You feel so tired, mentally and physically. Your life is about numbers. Hours of training, calories eaten, macros, weight…
So concretely what does happens when you don’t eat enough? Well, it depends for each of us. But among the most common effects, we often witness hormones imbalances (including loss of periods), fatigue, depression and mood swings, loss of sex drive, eating disorders, metabolism slow down leading to a difficulty to lose weight…
Does this ring a bell? You may not be there yet. But if you can relate to this in some ways, it is time to reconsider the process.
Your body is a temple (yes it is!). It is precious and needs fuel to perform beautifully. There is a minimum amount you need to just live, breath, walk, work, be there.
For most people, this minimal amount of energy is way more than the 1200 calories many popular diets target. Just imagine, what you would need if you train, cook, run, take care of your kid or simply enjoy a nice walk on top of just being awake…!
A good diet can be defined as an efficient energy balancing protocol. Depending on our lifestyle and training patterns, we require more or less energy. Many people undereating end up spending a long period of time daily with a negative energy balance (they spend more energy that the fuel available in their body). This is not always bad. But definitely is when this is a daily situation over a too-long timeframe.
A diet is a strategy. Weight loss like weight gain should be smooth and controlled to avoid issues. You can positively impact your metabolism and your energy balance but it needs to be accompanied without forcing and traumatizing the body.
Why would you starve yourself if you could eat more, don’t restrict yourself, be energized, enjoy dinners out as much as dinners it? What about a balanced diet based on intuition, hunger cues, pleasure and quality?
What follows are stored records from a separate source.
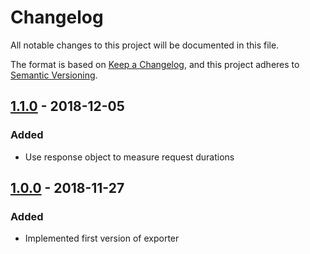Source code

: # Changelog
All notable changes to this project will be documented in this file.

The format is based on [Keep a Changelog](https://keepachangelog.com/en/1.0.0/),
and this project adheres to [Semantic Versioning](https://semver.org/spec/v2.0.0.html).

## [1.1.0] - 2018-12-05
### Added
- Use response object to measure request durations

## [1.0.0] - 2018-11-27
### Added
- Implemented first version of exporter

[1.1.0]: https://github.com/TailorBrands/node-exporter-prometheus/v1.0.0
[1.0.0]: https://github.com/TailorBrands/node-exporter-prometheus/v1.0.0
I know it sounds crazy! But this is actually what we all need. Understanding how we function is important - tracking macros for instance stresses the importance of all food groups and diversity, but it should not be your life. Your life is about being present and enjoying every sip of air, every smell, every smile.
Don’t say you’re not hungry. Eat to fuel yourself and be healthy.
Don’t create compulsions though restrictions and ego-driven images of what you could look like. Love every cm of your body as it is, working towards a healthy balance that works for YOU.
Don’t complain about feeling full. Be grateful for what you have.
Don’t do to yourself what you would NEVER do to others. Remember what truly matters.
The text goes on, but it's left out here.